Stored data
==============================
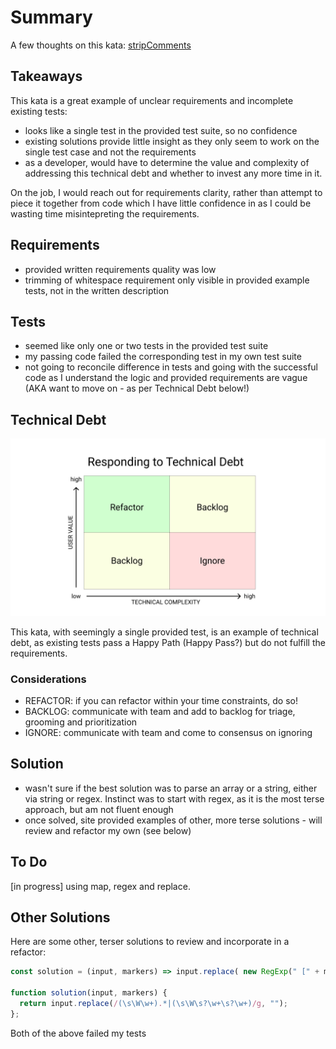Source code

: # Summary
A few thoughts on this kata: [stripComments](https://www.codewars.com/kata/51c8e37cee245da6b40000bd/train/javascript)

## Takeaways
This kata is a great example of unclear requirements and incomplete existing tests:
* looks like a single test in the provided test suite, so no confidence
* existing solutions provide little insight as they only seem to work on the single test case and not the requirements
* as a developer, would have to determine the value and complexity of addressing this technical debt and whether to invest any more time in it.

On the job, I would reach out for requirements clarity, rather than attempt to piece it together from code which I have little confidence in as I could be wasting time misintepreting the requirements.

## Requirements
* provided written requirements quality was low
* trimming of whitespace requirement only visible in provided example tests, not in the written description

## Tests
* seemed like only one or two tests in the provided test suite
* my passing code failed the corresponding test in my own test suite
* not going to reconcile difference in tests and going with the successful code as I understand the logic and provided requirements are vague (AKA want to move on - as per Technical Debt below!)

## Technical Debt

![Tech Debt Diagram](TechDebtDiagram.png)

This kata, with seemingly a single provided test, is an example of technical debt, as existing tests pass a Happy Path (Happy Pass?) but do not fulfill the requirements.

### Considerations
* REFACTOR: if you can refactor within your time constraints, do so!
* BACKLOG: communicate with team and add to backlog for triage, grooming and prioritization
* IGNORE: communicate with team and come to consensus on ignoring


## Solution
* wasn't sure if the best solution was to parse an array or a string, either via string or regex. Instinct was to start with regex, as it is the most terse approach, but am not fluent enough
* once solved, site provided examples of other, more terse solutions - will review and refactor my own (see below)

## To Do
[in progress] using map, regex and replace.

## Other Solutions
Here are some other, terser solutions to review and incorporate in a refactor:

```javascript
const solution = (input, markers) => input.replace( new RegExp(" [" + markers.join(',') + "].+", "gi"), '' );

function solution(input, markers) {
  return input.replace(/(\s\W\w+).*|(\s\W\s?\w+\s?\w+)/g, "");
};
```

Both of the above failed my tests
==============================
● HOW TO COMPLETE THIS TASK
The word "communicate" appears in some of the lines above. Copy those lines.

● SOLUTION BELOW
* BACKLOG: communicate with team and add to backlog for triage, grooming and prioritization
* IGNORE: communicate with team and come to consensus on ignoring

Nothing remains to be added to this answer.